In general, my research focuses on elucidating and controlling events at the interfaces between cells and their surrounding environment. I like to get students involved in collaborative projects; usually these projects study cellular responses to mechanical and chemical stimuli, control cell-biomaterial interactions, or mechanically or biologically characterize tissue-engineered constructs. I'm particularly interested in investigating fundamental issues and questions that are common to multiple cell/tissue types and central to many aspects of tissue engineering. We are always interested in learning something new.

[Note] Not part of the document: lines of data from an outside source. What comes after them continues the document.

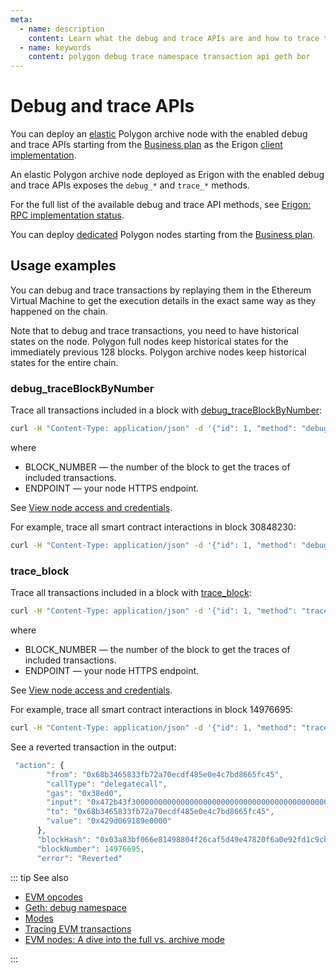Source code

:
 ```yaml
---
meta:
  - name: description
    content: Learn what the debug and trace APIs are and how to trace transactions on Polygon.
  - name: keywords
    content: polygon debug trace namespace transaction api geth bor
---
```


# Debug and trace APIs

You can deploy an [elastic](/glossary/elastic-node) Polygon archive node with the enabled debug and trace APIs starting from the <a href="https://chainstack.com/pricing/" target="_blank">Business plan</a> as the Erigon [client implementation](/operations/ethereum/clients).

An elastic Polygon archive node deployed as Erigon with the enabled debug and trace APIs exposes the `debug_*` and `trace_*` methods.

For the full list of the available debug and trace API methods, see [Erigon: RPC implementation status](https://github.com/ledgerwatch/erigon/blob/stable/cmd/rpcdaemon/README.md#rpc-implementation-status).


You can deploy [dedicated](/glossary/dedicated-node) Polygon nodes starting from the <a href="https://chainstack.com/pricing/" target="_blank">Business plan</a>.

## Usage examples

You can debug and trace transactions by replaying them in the Ethereum Virtual Machine to get the execution details in the exact same way as they happened on the chain.

Note that to debug and trace transactions, you need to have historical states on the node. Polygon full nodes keep historical states for the immediately previous 128 blocks. Polygon archive nodes keep historical states for the entire chain.

### debug_traceBlockByNumber

Trace all transactions included in a block with [debug_traceBlockByNumber](https://geth.ethereum.org/docs/rpc/ns-debug#debug_traceblockbynumber):

``` sh
curl -H "Content-Type: application/json" -d '{"id": 1, "method": "debug_traceBlockByNumber", "params": ["BLOCK_NUMBER"]}' ENDPOINT
```

where

* BLOCK_NUMBER — the number of the block to get the traces of included transactions.
* ENDPOINT — your node HTTPS endpoint.

See [View node access and credentials](/platform/view-node-access-and-credentials).

For example, trace all smart contract interactions in block 30848230:

``` sh
curl -H "Content-Type: application/json" -d '{"id": 1, "method": "debug_traceBlockByNumber", "params": ["30848230", {"tracer": "callTracer"}]}' https://nd-123-456-789.p2pify.com/3c6e0b8a9c15224a8228b9a98ca1531d
```
### trace_block

Trace all transactions included in a block with [trace_block](https://openethereum.github.io/JSONRPC-trace-module#trace_block):

``` sh
curl -H "Content-Type: application/json" -d '{"id": 1, "method": "trace_block", "params": ["BLOCK_NUMBER"]}' ENDPOINT
```

where

* BLOCK_NUMBER — the number of the block to get the traces of included transactions.
* ENDPOINT — your node HTTPS endpoint.

See [View node access and credentials](/platform/view-node-access-and-credentials).

For example, trace all smart contract interactions in block 14976695:

``` sh
curl -H "Content-Type: application/json" -d '{"id": 1, "method": "trace_block", "params": ["14976695"]}' https://nd-123-456-789.p2pify.com/3c6e0b8a9c15224a8228b9a98ca1531d
```

See a reverted transaction in the output:

``` js
 "action": {
        "from": "0x68b3465833fb72a70ecdf485e0e4c7bd8665fc45",
        "callType": "delegatecall",
        "gas": "0x38ed0",
        "input": "0x472b43f30000000000000000000000000000000000000000000000000429d069189e00000000000000000000000000000000000000000000000000160d962fcdfd0bb02400000000000000000000000000000000000000000000000000000000000000800000000000000000000000000b5ec97d9a8a9941a28a88084a1f670c62bd8bf40000000000000000000000000000000000000000000000000000000000000002000000000000000000000000c02aaa39b223fe8d0a0e5c4f27ead9083c756cc2000000000000000000000000b00b2e950d7ef8bdc49377c49676d1550deab982",
        "to": "0x68b3465833fb72a70ecdf485e0e4c7bd8665fc45",
        "value": "0x429d069189e0000"
      },
      "blockHash": "0x03a83bf066e81498804f26caf5d49e47820f6a0e92fd1c9cb7dc3b87bf46cf0f",
      "blockNumber": 14976695,
      "error": "Reverted"
```

::: tip See also

* [EVM opcodes](https://ethereum.org/en/developers/docs/evm/opcodes)
* [Geth: debug namespace](https://geth.ethereum.org/docs/rpc/ns-debug)
* [Modes](/operations/polygon/modes)
* <a href="https://support.chainstack.com/hc/en-us/articles/900003400806-Tracing-EVM-transactions" target="_blank">Tracing EVM transactions</a>
* <a href="https://chainstack.com/evm-nodes-a-dive-into-the-full-vs-archive-mode/" target="_blank">EVM nodes: A dive into the full vs. archive mode </a>

:::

Most of our recent research relates to replacing soft tissue lost to burns, trauma, cancer surgery, etc. The abundance and structural importance of collagen in the human body make this protein a logical choice for the development of biomaterials for a broad spectrum of tissue engineering applications. The relative biocompatibility of collagen has motivated many researchers to culture cells within collagen gels to create soft tissue equivalents in vitro. However, many of these efforts have met with limited success because the cells dramatically contract the gels over time - resulting in a construct which is only a fraction of the original size, and compacted enough to reduce the viability of the constituent cells. To address these problems, we create composite biomaterials, made of collagen fibers embedded in collagen gels. Long continuous fibers placed within the composites (when desired) alter the tensile tangent modulus of the constructs; the gel phase of the composites is hospitable to cell culture. Gels containing short noncontinuous fibers are 100 to 1000 times more permeable than gels without fibers, encouraging nutrient transport and the long-term viability of large populations of cells. Gels containing short fibers maintain their shape, dimensions, and mechanical properties to a large degree throughout weeks of cell culture, while gels without short fibers contract substantially and gels without cells weaken and degrade. Recently, Rose-Hulman students have developed new techniques to produce collagen fibers with specified cross-sectional areas and shapes, and explored gel-fiber mechanical interactions. With Rose-Hulman undergraduate and M.S. students, we continue to work on characterizing and controlling mechanical properties of collagen fibers, gels, and fiber/gel composites, and on demonstrating and characterizing the biological multipotentiality of collagen composite biomaterials in various tissue culture applications, with the end goal of creating large, mechanically-sound, and biologically-viable cell/composite constructs.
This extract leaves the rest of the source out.